*WHAT THIS TASK INVOLVES:* The answer is the line that contains "size of the" followed by every later line of the entries below, each repeated exactly, and nothing else.

===== EXTRACTED RECORDS

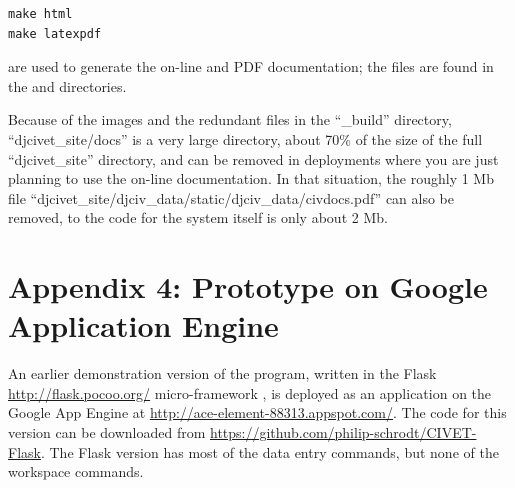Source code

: \documentclass[letterpaper,10pt,english]{sphinxmanual}
\begin{document}
\begin{Verbatim}[commandchars=\\\{\}]
make html
make latexpdf
\end{Verbatim}

are used to generate the on-line and PDF documentation; the files are found in the
 and  directories.

Because of the images and the redundant files in the “\_build” directory,
“djcivet\_site/docs” is a very large directory, about 70\% of the size of the
full “djcivet\_site” directory, and can be removed in deployments where you are
just planning to use the on-line documentation. In that situation, the roughly 1 Mb file
“djcivet\_site/djciv\_data/static/djciv\_data/civdocs.pdf” can also be removed,
to the code for the system itself is only about 2 Mb.


\chapter{Appendix 4: Prototype on Google Application Engine}
\label{appendix4:appendix-4-prototype-on-google-application-engine}\label{appendix4::doc}
An earlier demonstration version of the program, written in the Flask
\href{http://flask.pocoo.org/}{http://flask.pocoo.org/} micro-framework , is deployed as an application on the Google App Engine at
\href{http://ace-element-88313.appspot.com/}{http://ace-element-88313.appspot.com/}.  The code
for this version can be downloaded from \href{https://github.com/philip-schrodt/CIVET-Flask}{https://github.com/philip-schrodt/CIVET-Flask}.
The Flask version has most of the data entry commands, but none of the
workspace commands.
\end{document}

==========

*RESULT OF THIS EXERCISE:*
“djcivet\_site/docs” is a very large directory, about 70\% of the size of the
full “djcivet\_site” directory, and can be removed in deployments where you are
just planning to use the on-line documentation. In that situation, the roughly 1 Mb file
“djcivet\_site/djciv\_data/static/djciv\_data/civdocs.pdf” can also be removed,
to the code for the system itself is only about 2 Mb.


\chapter{Appendix 4: Prototype on Google Application Engine}
\label{appendix4:appendix-4-prototype-on-google-application-engine}\label{appendix4::doc}
An earlier demonstration version of the program, written in the Flask
\href{http://flask.pocoo.org/}{http://flask.pocoo.org/} micro-framework , is deployed as an application on the Google App Engine at
\href{http://ace-element-88313.appspot.com/}{http://ace-element-88313.appspot.com/}.  The code
for this version can be downloaded from \href{https://github.com/philip-schrodt/CIVET-Flask}{https://github.com/philip-schrodt/CIVET-Flask}.
The Flask version has most of the data entry commands, but none of the
workspace commands.
\end{document}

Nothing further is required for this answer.